EXERCISE DIRECTIONS:
The expected output is every line of the data exactly as shown, minus the images.

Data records
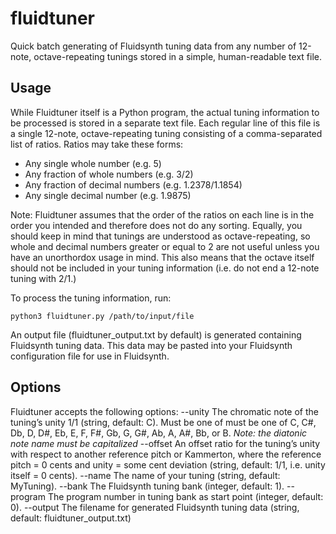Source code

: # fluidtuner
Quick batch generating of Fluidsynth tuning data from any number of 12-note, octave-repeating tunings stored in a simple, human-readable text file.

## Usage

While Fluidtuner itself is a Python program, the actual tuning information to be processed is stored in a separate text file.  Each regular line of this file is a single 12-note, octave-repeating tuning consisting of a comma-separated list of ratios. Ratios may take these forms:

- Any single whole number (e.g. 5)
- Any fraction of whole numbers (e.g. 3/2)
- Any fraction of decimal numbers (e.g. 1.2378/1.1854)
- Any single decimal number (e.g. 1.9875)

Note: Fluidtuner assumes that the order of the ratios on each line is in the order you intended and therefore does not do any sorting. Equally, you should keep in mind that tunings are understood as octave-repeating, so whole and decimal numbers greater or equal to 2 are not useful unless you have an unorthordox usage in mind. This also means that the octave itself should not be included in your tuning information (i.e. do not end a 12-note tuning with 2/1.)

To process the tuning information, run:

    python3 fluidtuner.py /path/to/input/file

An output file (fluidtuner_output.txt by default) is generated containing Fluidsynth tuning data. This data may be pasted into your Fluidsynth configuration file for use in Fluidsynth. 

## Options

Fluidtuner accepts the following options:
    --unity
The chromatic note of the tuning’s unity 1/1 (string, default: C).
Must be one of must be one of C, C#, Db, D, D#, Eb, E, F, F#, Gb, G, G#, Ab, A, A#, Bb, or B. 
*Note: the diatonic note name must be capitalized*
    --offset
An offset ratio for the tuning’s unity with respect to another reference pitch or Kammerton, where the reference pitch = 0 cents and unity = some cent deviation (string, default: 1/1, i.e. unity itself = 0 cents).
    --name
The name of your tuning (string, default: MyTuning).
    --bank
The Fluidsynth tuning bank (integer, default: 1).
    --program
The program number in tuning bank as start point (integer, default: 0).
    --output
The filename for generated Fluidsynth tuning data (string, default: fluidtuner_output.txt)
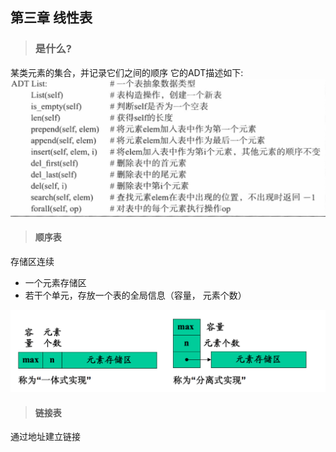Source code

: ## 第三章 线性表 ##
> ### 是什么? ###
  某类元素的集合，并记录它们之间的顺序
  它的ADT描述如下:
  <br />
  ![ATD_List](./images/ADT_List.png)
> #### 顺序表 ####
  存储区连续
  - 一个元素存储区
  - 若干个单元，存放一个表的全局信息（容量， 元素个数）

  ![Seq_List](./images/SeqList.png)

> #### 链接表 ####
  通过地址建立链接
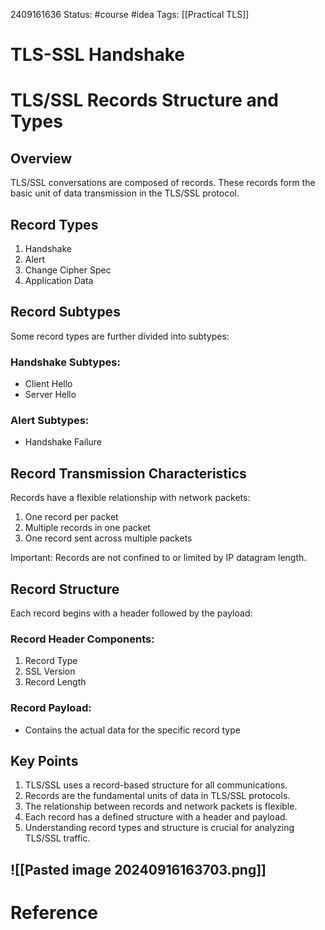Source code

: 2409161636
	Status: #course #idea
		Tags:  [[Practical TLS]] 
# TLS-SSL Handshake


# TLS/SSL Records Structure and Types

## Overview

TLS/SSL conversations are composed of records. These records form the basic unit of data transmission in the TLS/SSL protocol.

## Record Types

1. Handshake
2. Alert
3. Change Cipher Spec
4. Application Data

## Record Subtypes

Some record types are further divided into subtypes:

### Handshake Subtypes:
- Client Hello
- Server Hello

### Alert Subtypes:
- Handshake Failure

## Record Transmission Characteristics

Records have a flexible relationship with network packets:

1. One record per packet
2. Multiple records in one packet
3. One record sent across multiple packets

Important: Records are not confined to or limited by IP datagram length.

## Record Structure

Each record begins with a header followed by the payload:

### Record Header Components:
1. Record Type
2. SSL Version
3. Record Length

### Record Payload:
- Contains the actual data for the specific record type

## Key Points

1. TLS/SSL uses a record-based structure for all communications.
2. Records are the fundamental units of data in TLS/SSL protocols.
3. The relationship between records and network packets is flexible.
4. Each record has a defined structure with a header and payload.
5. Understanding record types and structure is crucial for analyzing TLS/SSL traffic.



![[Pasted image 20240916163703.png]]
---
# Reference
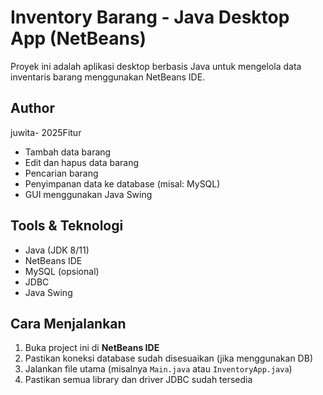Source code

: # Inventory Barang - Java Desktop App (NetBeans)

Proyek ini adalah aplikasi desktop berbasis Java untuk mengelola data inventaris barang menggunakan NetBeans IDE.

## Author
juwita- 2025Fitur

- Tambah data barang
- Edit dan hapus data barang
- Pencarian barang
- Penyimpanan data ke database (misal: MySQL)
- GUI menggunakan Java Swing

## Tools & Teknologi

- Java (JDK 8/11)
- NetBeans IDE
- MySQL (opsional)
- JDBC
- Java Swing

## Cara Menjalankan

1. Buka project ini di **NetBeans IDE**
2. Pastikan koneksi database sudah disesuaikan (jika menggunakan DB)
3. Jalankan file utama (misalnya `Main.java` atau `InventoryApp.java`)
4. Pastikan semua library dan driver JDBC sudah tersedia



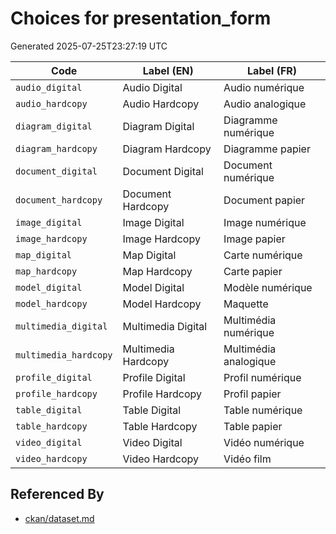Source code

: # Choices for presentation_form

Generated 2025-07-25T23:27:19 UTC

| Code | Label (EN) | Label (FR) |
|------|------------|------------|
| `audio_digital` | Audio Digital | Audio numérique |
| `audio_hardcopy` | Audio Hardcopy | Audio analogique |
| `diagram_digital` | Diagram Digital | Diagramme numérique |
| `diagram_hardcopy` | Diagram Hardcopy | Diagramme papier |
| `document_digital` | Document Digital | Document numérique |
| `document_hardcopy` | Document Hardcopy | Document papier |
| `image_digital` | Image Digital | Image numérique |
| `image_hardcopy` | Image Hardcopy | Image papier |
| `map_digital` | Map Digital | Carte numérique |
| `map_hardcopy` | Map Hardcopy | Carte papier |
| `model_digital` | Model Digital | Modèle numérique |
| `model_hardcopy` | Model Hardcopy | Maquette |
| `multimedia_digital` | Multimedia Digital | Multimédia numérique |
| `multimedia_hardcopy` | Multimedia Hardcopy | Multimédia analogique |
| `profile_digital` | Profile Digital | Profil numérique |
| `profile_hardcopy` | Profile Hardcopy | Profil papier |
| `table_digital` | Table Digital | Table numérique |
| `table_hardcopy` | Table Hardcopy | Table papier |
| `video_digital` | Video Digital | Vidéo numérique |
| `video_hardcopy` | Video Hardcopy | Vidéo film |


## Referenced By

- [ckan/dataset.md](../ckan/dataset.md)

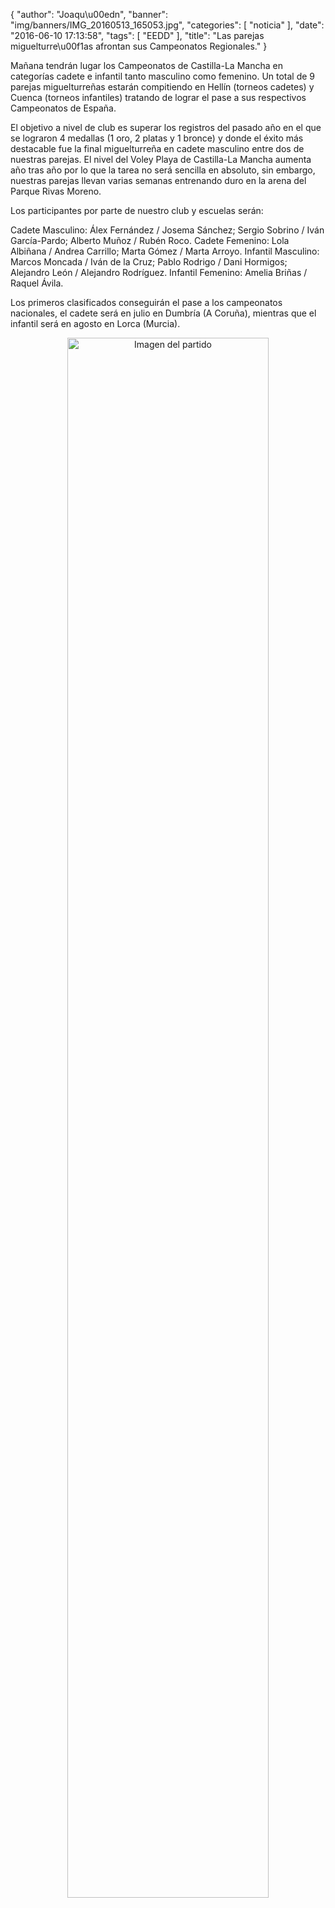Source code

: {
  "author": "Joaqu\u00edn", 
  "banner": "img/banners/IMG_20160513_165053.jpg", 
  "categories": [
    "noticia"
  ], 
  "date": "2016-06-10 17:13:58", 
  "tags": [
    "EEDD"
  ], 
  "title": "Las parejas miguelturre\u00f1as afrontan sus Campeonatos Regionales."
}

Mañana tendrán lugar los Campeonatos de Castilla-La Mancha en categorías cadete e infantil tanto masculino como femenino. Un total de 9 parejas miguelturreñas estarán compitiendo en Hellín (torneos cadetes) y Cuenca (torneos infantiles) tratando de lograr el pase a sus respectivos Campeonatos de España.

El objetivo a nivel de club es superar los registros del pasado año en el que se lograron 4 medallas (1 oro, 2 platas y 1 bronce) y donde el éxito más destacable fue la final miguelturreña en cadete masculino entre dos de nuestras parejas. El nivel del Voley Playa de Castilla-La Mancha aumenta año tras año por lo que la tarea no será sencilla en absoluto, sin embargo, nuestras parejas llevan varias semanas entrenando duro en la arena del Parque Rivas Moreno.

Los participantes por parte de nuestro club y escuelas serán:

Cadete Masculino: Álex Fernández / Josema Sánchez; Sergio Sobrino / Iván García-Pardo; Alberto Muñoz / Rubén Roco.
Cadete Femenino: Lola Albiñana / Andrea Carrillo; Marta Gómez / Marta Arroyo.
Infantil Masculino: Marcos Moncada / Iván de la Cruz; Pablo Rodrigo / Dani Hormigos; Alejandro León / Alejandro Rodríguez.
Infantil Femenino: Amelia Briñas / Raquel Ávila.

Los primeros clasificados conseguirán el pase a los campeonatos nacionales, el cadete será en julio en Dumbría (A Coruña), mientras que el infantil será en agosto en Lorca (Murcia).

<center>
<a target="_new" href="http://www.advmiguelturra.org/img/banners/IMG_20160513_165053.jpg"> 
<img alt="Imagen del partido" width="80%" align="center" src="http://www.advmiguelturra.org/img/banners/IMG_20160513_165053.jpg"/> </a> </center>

SOLUTION FOR THIS TASK:
Source code

: # fluidtuner
Quick batch generating of Fluidsynth tuning data from any number of 12-note, octave-repeating tunings stored in a simple, human-readable text file.

## Usage

While Fluidtuner itself is a Python program, the actual tuning information to be processed is stored in a separate text file.  Each regular line of this file is a single 12-note, octave-repeating tuning consisting of a comma-separated list of ratios. Ratios may take these forms:

- Any single whole number (e.g. 5)
- Any fraction of whole numbers (e.g. 3/2)
- Any fraction of decimal numbers (e.g. 1.2378/1.1854)
- Any single decimal number (e.g. 1.9875)

Note: Fluidtuner assumes that the order of the ratios on each line is in the order you intended and therefore does not do any sorting. Equally, you should keep in mind that tunings are understood as octave-repeating, so whole and decimal numbers greater or equal to 2 are not useful unless you have an unorthordox usage in mind. This also means that the octave itself should not be included in your tuning information (i.e. do not end a 12-note tuning with 2/1.)

To process the tuning information, run:

    python3 fluidtuner.py /path/to/input/file

An output file (fluidtuner_output.txt by default) is generated containing Fluidsynth tuning data. This data may be pasted into your Fluidsynth configuration file for use in Fluidsynth. 

## Options

Fluidtuner accepts the following options:
    --unity
The chromatic note of the tuning’s unity 1/1 (string, default: C).
Must be one of must be one of C, C#, Db, D, D#, Eb, E, F, F#, Gb, G, G#, Ab, A, A#, Bb, or B. 
*Note: the diatonic note name must be capitalized*
    --offset
An offset ratio for the tuning’s unity with respect to another reference pitch or Kammerton, where the reference pitch = 0 cents and unity = some cent deviation (string, default: 1/1, i.e. unity itself = 0 cents).
    --name
The name of your tuning (string, default: MyTuning).
    --bank
The Fluidsynth tuning bank (integer, default: 1).
    --program
The program number in tuning bank as start point (integer, default: 0).
    --output
The filename for generated Fluidsynth tuning data (string, default: fluidtuner_output.txt)
Source code

: ## 第三章 线性表 ##
> ### 是什么? ###
  某类元素的集合，并记录它们之间的顺序
  它的ADT描述如下:
  <br />
  ![ATD_List](./images/ADT_List.png)
> #### 顺序表 ####
  存储区连续
  - 一个元素存储区
  - 若干个单元，存放一个表的全局信息（容量， 元素个数）

  ![Seq_List](./images/SeqList.png)

> #### 链接表 ####
  通过地址建立链接
Source code

: 2409161636
	Status: #course #idea
		Tags:  [[Practical TLS]] 
# TLS-SSL Handshake


# TLS/SSL Records Structure and Types

## Overview

TLS/SSL conversations are composed of records. These records form the basic unit of data transmission in the TLS/SSL protocol.

## Record Types

1. Handshake
2. Alert
3. Change Cipher Spec
4. Application Data

## Record Subtypes

Some record types are further divided into subtypes:

### Handshake Subtypes:
- Client Hello
- Server Hello

### Alert Subtypes:
- Handshake Failure

## Record Transmission Characteristics

Records have a flexible relationship with network packets:

1. One record per packet
2. Multiple records in one packet
3. One record sent across multiple packets

Important: Records are not confined to or limited by IP datagram length.

## Record Structure

Each record begins with a header followed by the payload:

### Record Header Components:
1. Record Type
2. SSL Version
3. Record Length

### Record Payload:
- Contains the actual data for the specific record type

## Key Points

1. TLS/SSL uses a record-based structure for all communications.
2. Records are the fundamental units of data in TLS/SSL protocols.
3. The relationship between records and network packets is flexible.
4. Each record has a defined structure with a header and payload.
5. Understanding record types and structure is crucial for analyzing TLS/SSL traffic.



![[Pasted image 20240916163703.png]]
---
# Reference
Source code

: # Inventory Barang - Java Desktop App (NetBeans)

Proyek ini adalah aplikasi desktop berbasis Java untuk mengelola data inventaris barang menggunakan NetBeans IDE.

## Author
juwita- 2025Fitur

- Tambah data barang
- Edit dan hapus data barang
- Pencarian barang
- Penyimpanan data ke database (misal: MySQL)
- GUI menggunakan Java Swing

## Tools & Teknologi

- Java (JDK 8/11)
- NetBeans IDE
- MySQL (opsional)
- JDBC
- Java Swing

## Cara Menjalankan

1. Buka project ini di **NetBeans IDE**
2. Pastikan koneksi database sudah disesuaikan (jika menggunakan DB)
3. Jalankan file utama (misalnya `Main.java` atau `InventoryApp.java`)
4. Pastikan semua library dan driver JDBC sudah tersedia



Source code

: # Choices for presentation_form

Generated 2025-07-25T23:27:19 UTC

| Code | Label (EN) | Label (FR) |
|------|------------|------------|
| `audio_digital` | Audio Digital | Audio numérique |
| `audio_hardcopy` | Audio Hardcopy | Audio analogique |
| `diagram_digital` | Diagram Digital | Diagramme numérique |
| `diagram_hardcopy` | Diagram Hardcopy | Diagramme papier |
| `document_digital` | Document Digital | Document numérique |
| `document_hardcopy` | Document Hardcopy | Document papier |
| `image_digital` | Image Digital | Image numérique |
| `image_hardcopy` | Image Hardcopy | Image papier |
| `map_digital` | Map Digital | Carte numérique |
| `map_hardcopy` | Map Hardcopy | Carte papier |
| `model_digital` | Model Digital | Modèle numérique |
| `model_hardcopy` | Model Hardcopy | Maquette |
| `multimedia_digital` | Multimedia Digital | Multimédia numérique |
| `multimedia_hardcopy` | Multimedia Hardcopy | Multimédia analogique |
| `profile_digital` | Profile Digital | Profil numérique |
| `profile_hardcopy` | Profile Hardcopy | Profil papier |
| `table_digital` | Table Digital | Table numérique |
| `table_hardcopy` | Table Hardcopy | Table papier |
| `video_digital` | Video Digital | Vidéo numérique |
| `video_hardcopy` | Video Hardcopy | Vidéo film |


## Referenced By

- [ckan/dataset.md](../ckan/dataset.md)

Source code

: {
  "author": "Joaqu\u00edn", 
  "banner": "img/banners/IMG_20160513_165053.jpg", 
  "categories": [
    "noticia"
  ], 
  "date": "2016-06-10 17:13:58", 
  "tags": [
    "EEDD"
  ], 
  "title": "Las parejas miguelturre\u00f1as afrontan sus Campeonatos Regionales."
}

Mañana tendrán lugar los Campeonatos de Castilla-La Mancha en categorías cadete e infantil tanto masculino como femenino. Un total de 9 parejas miguelturreñas estarán compitiendo en Hellín (torneos cadetes) y Cuenca (torneos infantiles) tratando de lograr el pase a sus respectivos Campeonatos de España.

El objetivo a nivel de club es superar los registros del pasado año en el que se lograron 4 medallas (1 oro, 2 platas y 1 bronce) y donde el éxito más destacable fue la final miguelturreña en cadete masculino entre dos de nuestras parejas. El nivel del Voley Playa de Castilla-La Mancha aumenta año tras año por lo que la tarea no será sencilla en absoluto, sin embargo, nuestras parejas llevan varias semanas entrenando duro en la arena del Parque Rivas Moreno.

Los participantes por parte de nuestro club y escuelas serán:

Cadete Masculino: Álex Fernández / Josema Sánchez; Sergio Sobrino / Iván García-Pardo; Alberto Muñoz / Rubén Roco.
Cadete Femenino: Lola Albiñana / Andrea Carrillo; Marta Gómez / Marta Arroyo.
Infantil Masculino: Marcos Moncada / Iván de la Cruz; Pablo Rodrigo / Dani Hormigos; Alejandro León / Alejandro Rodríguez.
Infantil Femenino: Amelia Briñas / Raquel Ávila.

Los primeros clasificados conseguirán el pase a los campeonatos nacionales, el cadete será en julio en Dumbría (A Coruña), mientras que el infantil será en agosto en Lorca (Murcia).

<center>
<a target="_new" href="http://www.advmiguelturra.org/img/banners/IMG_20160513_165053.jpg"> 
<img alt="Imagen del partido" width="80%" align="center" src="http://www.advmiguelturra.org/img/banners/IMG_20160513_165053.jpg"/> </a> </center>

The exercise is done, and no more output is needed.